Donate to Remove ads

Got a credit card? use our Credit Card & Finance Calculators

Thanks to Wasron,jfgw,Rhyd6,eyeball08,Wondergirly, for Donating to support the site

Big disparity between "Size" and "Size on Disk"

Seek assistance with all types of tech. - computer, phone, TV, heating controls etc.
Julian
Lemon Quarter
Posts: 1389
Joined: November 4th, 2016, 9:58 am
Has thanked: 534 times
Been thanked: 677 times

Big disparity between "Size" and "Size on Disk"

#173800

Postby Julian » October 15th, 2018, 9:15 am

My new PC setup continues. I set up Microsoft's File History backup process last night to back upmy new PC's data drive to my new Linix (Raspbian) based NAS. File History finished making its initial backup copy overnight and I just looked at the dataset size as a sanity check to see if it went OK. Usually when I right click on a file or folder in Windows, either NTFS or ReFS, I see only minor disparities between what is displayed in the Properties/General tab for "Size" ("Size") and "Size on disk" ("SoD"). In this case however I see a big disparity.

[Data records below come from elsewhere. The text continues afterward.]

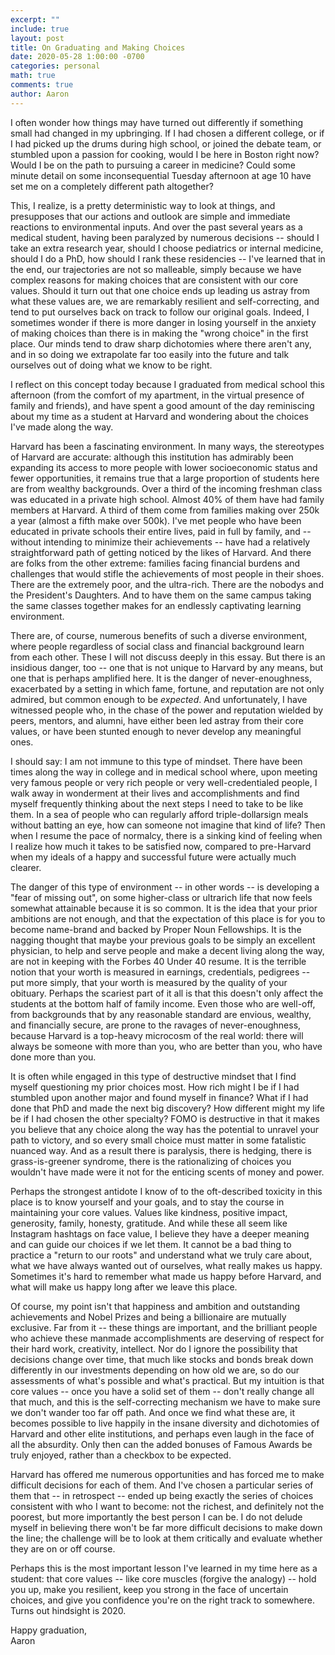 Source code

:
```yaml
---
excerpt: ""
include: true
layout: post
title: On Graduating and Making Choices
date: 2020-05-28 1:00:00 -0700
categories: personal
math: true
comments: true
author: Aaron
---
```





I often wonder how things may have turned out differently if something small had changed in my upbringing. If I had chosen a different college, or if I had picked up the drums during high school, or joined the debate team, or stumbled upon a passion for cooking, would I be here in Boston right now? Would I be on the path to pursuing a career in medicine? Could some minute detail on some inconsequential Tuesday afternoon at age 10 have set me on a completely different path altogether?  

This, I realize, is a pretty deterministic way to look at things, and presupposes that our actions and outlook are simple and immediate reactions to environmental inputs. And over the past several years as a medical student, having been paralyzed by numerous decisions -- should I take an extra research year, should I choose pediatrics or internal medicine, should I do a PhD, how should I rank these residencies -- I've learned that in the end, our trajectories are not so malleable, simply because we have complex reasons for making choices that are consistent with our core values. Should it turn out that one choice ends up leading us astray from what these values are, we are remarkably resilient and self-correcting, and tend to put ourselves back on track to follow our original goals. Indeed, I sometimes wonder if there is more danger in losing yourself in the anxiety of making choices than there is in making the "wrong choice" in the first place. Our minds tend to draw sharp dichotomies where there aren't any, and in so doing we extrapolate far too easily into the future and talk ourselves out of doing what we know to be right.  

I reflect on this concept today because I graduated from medical school this afternoon (from the comfort of my apartment, in the virtual presence of family and friends), and have spent a good amount of the day reminiscing about my time as a student at Harvard and wondering about the choices I've made along the way.  

Harvard has been a fascinating environment. In many ways, the stereotypes of Harvard are accurate: although this institution has admirably been expanding its access to more people with lower socioeconomic status and fewer opportunities, it remains true that a large proportion of students here are from wealthy backgrounds. Over a third of the incoming freshman class was educated in a private high school. Almost 40% of them have had family members at Harvard. A third of them come from families making over 250k a year (almost a fifth make over 500k). I've met people who have been educated in private schools their entire lives, paid in full by family, and -- without intending to minimize their achievements -- have had a relatively straightforward path of getting noticed by the likes of Harvard. And there are folks from the other extreme: families facing financial burdens and challenges that would stifle the achievements of most people in their shoes. There are the extremely poor, and the ultra-rich. There are the nobodys and the President's Daughters. And to have them on the same campus taking the same classes together makes for an endlessly captivating learning environment.  

There are, of course, numerous benefits of such a diverse environment, where people regardless of social class and financial background learn from each other. These I will not discuss deeply in this essay. But there is an insidious danger, too -- one that is not unique to Harvard by any means, but one that is perhaps amplified here. It is the danger of never-enoughness, exacerbated by a setting in which fame, fortune, and reputation are not only admired, but common enough to be *expected*. And unfortunately, I have witnessed people who, in the chase of the power and reputation wielded by peers, mentors, and alumni, have either been led astray from their core values, or have been stunted enough to never develop any meaningful ones.  

I should say: I am not immune to this type of mindset. There have been times along the way in college and in medical school where, upon meeting very famous people or very rich people or very well-credentialed people, I walk away in wonderment at their lives and accomplishments and find myself frequently thinking about the next steps I need to take to be like them. In a sea of people who can regularly afford triple-dollarsign meals without batting an eye, how can someone not imagine that kind of life? Then when I resume the pace of normalcy, there is a sinking kind of feeling when I realize how much it takes to be satisfied now, compared to pre-Harvard when my ideals of a happy and successful future were actually much clearer.  

The danger of this type of environment -- in other words -- is developing a "fear of missing out", on some higher-class or ultrarich life that now feels somewhat attainable because it is so common. It is the idea that your prior ambitions are not enough, and that the expectation of this place is for you to become name-brand and backed by Proper Noun Fellowships. It is the nagging thought that maybe your previous goals to be simply an excellent physician, to help and serve people and make a decent living along the way, are not in keeping with the Forbes 40 Under 40 resume. It is the terrible notion that your worth is measured in earnings, credentials, pedigrees -- put more simply, that your worth is measured by the quality of your obituary. Perhaps the scariest part of it all is that this doesn't only affect the students at the bottom half of family income. Even those who are well-off, from backgrounds that by any reasonable standard are envious, wealthy, and financially secure, are prone to the ravages of never-enoughness, because Harvard is a top-heavy microcosm of the real world: there will always be someone with more than you, who are better than you, who have done more than you.  

It is often while engaged in this type of destructive mindset that I find myself questioning my prior choices most. How rich might I be if I had stumbled upon another major and found myself in finance? What if I had done that PhD and made the next big discovery? How different might my life be if I had chosen the other specialty? FOMO is destructive in that it makes you believe that any choice along the way has the potential to unravel your path to victory, and so every small choice must matter in some fatalistic nuanced way. And as a result there is paralysis, there is hedging, there is grass-is-greener syndrome, there is the rationalizing of choices you wouldn't have made were it not for the enticing scents of money and power.  

Perhaps the strongest antidote I know of to the oft-described toxicity in this place is to know yourself and your goals, and to stay the course in maintaining your core values. Values like kindness, positive impact, generosity, family, honesty, gratitude. And while these all seem like Instagram hashtags on face value, I believe they have a deeper meaning and can guide our choices if we let them. It cannot be a bad thing to practice a "return to our roots" and understand what we truly care about, what we have always wanted out of ourselves, what really makes us happy. Sometimes it's hard to remember what made us happy before Harvard, and what will make us happy long after we leave this place.  

Of course, my point isn't that happiness and ambition and outstanding achievements and Nobel Prizes and being a billionaire are mutually exclusive. Far from it -- these things are important, and the brilliant people who achieve these manmade accomplishments are deserving of respect for their hard work, creativity, intellect. Nor do I ignore the possibility that decisions change over time, that much like stocks and bonds break down differently in our investments depending on how old we are, so do our assessments of what's possible and what's practical. But my intuition is that core values -- once you have a solid set of them -- don't really change all that much, and this is the self-correcting mechanism we have to make sure we don't wander too far off path. And once we find what these are, it becomes possible to live happily in the insane diversity and dichotomies of Harvard and other elite institutions, and perhaps even laugh in the face of all the absurdity. Only then can the added bonuses of Famous Awards be truly enjoyed, rather than a checkbox to be expected.  

Harvard has offered me numerous opportunities and has forced me to make difficult decisions for each of them. And I've chosen a particular series of them that -- in retrospect -- ended up being exactly the series of choices consistent with who I want to become: not the richest, and definitely not the poorest, but more importantly the best person I can be. I do not delude myself in believing there won't be far more difficult decisions to make down the line; the challenge will be to look at them critically and evaluate whether they are on or off course.  

Perhaps this is the most important lesson I've learned in my time here as a student: that core values -- like core muscles (forgive the analogy) --  hold you up, make you resilient, keep you strong in the face of uncertain choices, and give you confidence you're on the right track to somewhere. Turns out hindsight is 2020.  

Happy graduation,  
Aaron
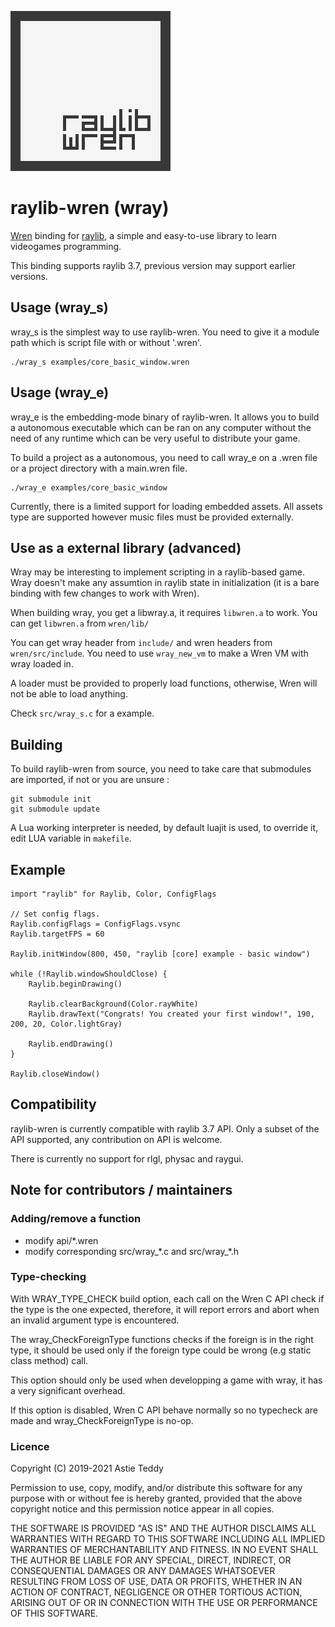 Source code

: ![raylib-wren logo](assets/logo.png)

# raylib-wren (wray)

[Wren](https://wren.io) binding for [raylib](https://www.raylib.com/), a simple
and easy-to-use library to learn videogames programming.

This binding supports raylib 3.7, previous version may support earlier versions.

## Usage (wray_s)

wray_s is the simplest way to use raylib-wren.
You need to give it a module path which is script file with or without '.wren'.

```shell
./wray_s examples/core_basic_window.wren
```

## Usage (wray_e)

wray_e is the embedding-mode binary of raylib-wren.
It allows you to build a autonomous executable which can be ran on any computer
without the need of any runtime which can be very useful to distribute your
game.

To build a project as a autonomous, you need to call wray_e on a .wren file or
a project directory with a main.wren file.

```shell
./wray_e examples/core_basic_window
```

Currently, there is a limited support for loading embedded assets.
All assets type are supported however music files must be provided externally.

## Use as a external library (advanced)

Wray may be interesting to implement scripting in a raylib-based game.
Wray doesn't make any assumtion in raylib state in initialization (it is a bare
binding with few changes to work with Wren).

When building wray, you get a libwray.a, it requires `libwren.a` to work.
You can get `libwren.a` from `wren/lib/`

You can get wray header from `include/` and wren headers from `wren/src/include`.
You need to use `wray_new_vm` to make a Wren VM with wray loaded in.

A loader must be provided to properly load functions, otherwise, Wren will not
be able to load anything.

Check `src/wray_s.c` for a example.

## Building

To build raylib-wren from source, you need to take care that submodules are
imported, if not or you are unsure :

```shell
git submodule init
git submodule update
```

A Lua working interpreter is needed, by default luajit is used, to override it,
edit LUA variable in `makefile`.

## Example

```wren
import "raylib" for Raylib, Color, ConfigFlags

// Set config flags.
Raylib.configFlags = ConfigFlags.vsync
Raylib.targetFPS = 60

Raylib.initWindow(800, 450, "raylib [core] example - basic window")

while (!Raylib.windowShouldClose) {
	Raylib.beginDrawing()

	Raylib.clearBackground(Color.rayWhite)
	Raylib.drawText("Congrats! You created your first window!", 190, 200, 20, Color.lightGray)

	Raylib.endDrawing()
}

Raylib.closeWindow()
```

## Compatibility

raylib-wren is currently compatible with raylib 3.7 API.
Only a subset of the API supported, any contribution on API is welcome.

There is currently no support for rlgl, physac and raygui.

## Note for contributors / maintainers

### Adding/remove a function

- modify api/\*.wren
- modify corresponding src/wray_\*.c and src/wray_\*.h

### Type-checking

With WRAY_TYPE_CHECK build option, each call on the Wren C API check if the
type is the one expected, therefore, it will report errors and abort when an
invalid argument type is encountered.

The wray_CheckForeignType functions checks if the foreign is in the right type,
it should be used only if the foreign type could be wrong (e.g static class
method) call.

This option should only be used when developping a game with wray, it has a very
significant overhead.

If this option is disabled, Wren C API behave normally so no typecheck are made
and wray_CheckForeignType is no-op.

### Licence

Copyright (C) 2019-2021 Astie Teddy

Permission to use, copy, modify, and/or distribute this software for any
purpose with or without fee is hereby granted, provided that the above
copyright notice and this permission notice appear in all copies.

THE SOFTWARE IS PROVIDED "AS IS" AND THE AUTHOR DISCLAIMS ALL WARRANTIES
WITH REGARD TO THIS SOFTWARE INCLUDING ALL IMPLIED WARRANTIES OF
MERCHANTABILITY AND FITNESS. IN NO EVENT SHALL THE AUTHOR BE LIABLE FOR
ANY SPECIAL, DIRECT, INDIRECT, OR CONSEQUENTIAL DAMAGES OR ANY DAMAGES
WHATSOEVER RESULTING FROM LOSS OF USE, DATA OR PROFITS, WHETHER IN AN ACTION
OF CONTRACT, NEGLIGENCE OR OTHER TORTIOUS ACTION, ARISING OUT OF OR IN
CONNECTION WITH THE USE OR PERFORMANCE OF THIS SOFTWARE.
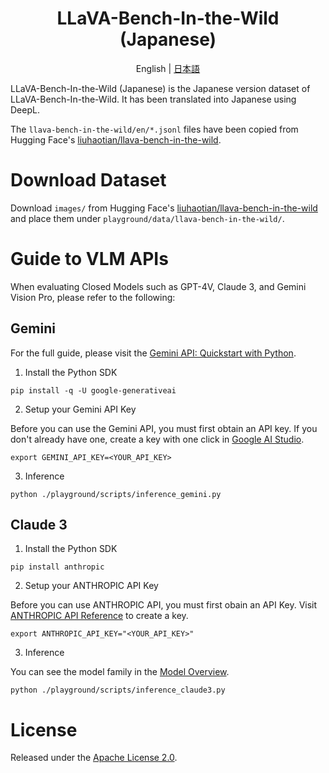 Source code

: <div align="center">

# LLaVA-Bench-In-the-Wild (Japanese)

English | [日本語](./ja/README_ja.md)

</div>

LLaVA-Bench-In-the-Wild (Japanese) is the Japanese version dataset of LLaVA-Bench-In-the-Wild. It has been translated into Japanese using DeepL.

The `llava-bench-in-the-wild/en/*.jsonl` files have been copied from Hugging Face's [liuhaotian/llava-bench-in-the-wild](https://huggingface.co/datasets/liuhaotian/llava-bench-in-the-wild/tree/main).

# Download Dataset
Download `images/` from Hugging Face's [liuhaotian/llava-bench-in-the-wild](https://huggingface.co/datasets/liuhaotian/llava-bench-in-the-wild) and place them under `playground/data/llava-bench-in-the-wild/`.

# Guide to VLM APIs
When evaluating Closed Models such as GPT-4V, Claude 3, and Gemini Vision Pro, please refer to the following:

## Gemini
For the full guide, please visit the [Gemini API: Quickstart with Python](https://ai.google.dev/tutorials/python_quickstart).

1. Install the Python SDK
```
pip install -q -U google-generativeai
```

2. Setup your Gemini API Key

Before you can use the Gemini API, you must first obtain an API key. If you don't already have one, create a key with one click in [Google AI Studio](https://aistudio.google.com/app/apikey).


```
export GEMINI_API_KEY=<YOUR_API_KEY>
```

3. Inference

```
python ./playground/scripts/inference_gemini.py
```

## Claude 3

1. Install the Python SDK

```
pip install anthropic
```

2. Setup your ANTHROPIC API Key

Before you can use ANTHROPIC API, you must first obain an API Key. Visit [ANTHROPIC API Reference](https://docs.anthropic.com/claude/reference/getting-started-with-the-api) to create a key.

```
export ANTHROPIC_API_KEY="<YOUR_API_KEY>"
```

3. Inference

You can see the model family in the [Model Overview](https://docs.anthropic.com/claude/docs/models-overview).

```
python ./playground/scripts/inference_claude3.py
```

# License

Released under the [Apache License 2.0](./LICENSE).
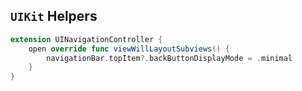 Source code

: ## `UIKit` Helpers

```swift
extension UINavigationController {
    open override func viewWillLayoutSubviews() {
        navigationBar.topItem?.backButtonDisplayMode = .minimal
    }
}
```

Looking at the the MS File History save directory on the NAS from my Windows 10 PC if I right-click to get the properties I see a Size of 32.7 GB and a SoD of 59.9 GB. For comparison, if I look at the size of my local D: data drive (by selecting all the top-level directories in D:\ and pulling up the right-click properties pane) I see a Size of 31.2 GB and a SoD of 31.3 GB which is the sort of Size/SoD disparity that I would expect due to block sizes. (BTW - I'm not expecting the Size figures on my NAS and PC folders to be exactly the same because File History is also set to copy just a few extra folders from my PC's C: drive as well as all of my D: drive.)

My Windows D: drive is a ReFS file system (actually a Storage Spaces two-way-mirrored Storage Pool) with cluster size 4K and my target NAS file system is a mdadm RAID1 array formatted as Ext4 with 4K block size and advertised over my local wired LAN as a Samba share. If I do a 'du -sh' on the Linux system it returns "33G".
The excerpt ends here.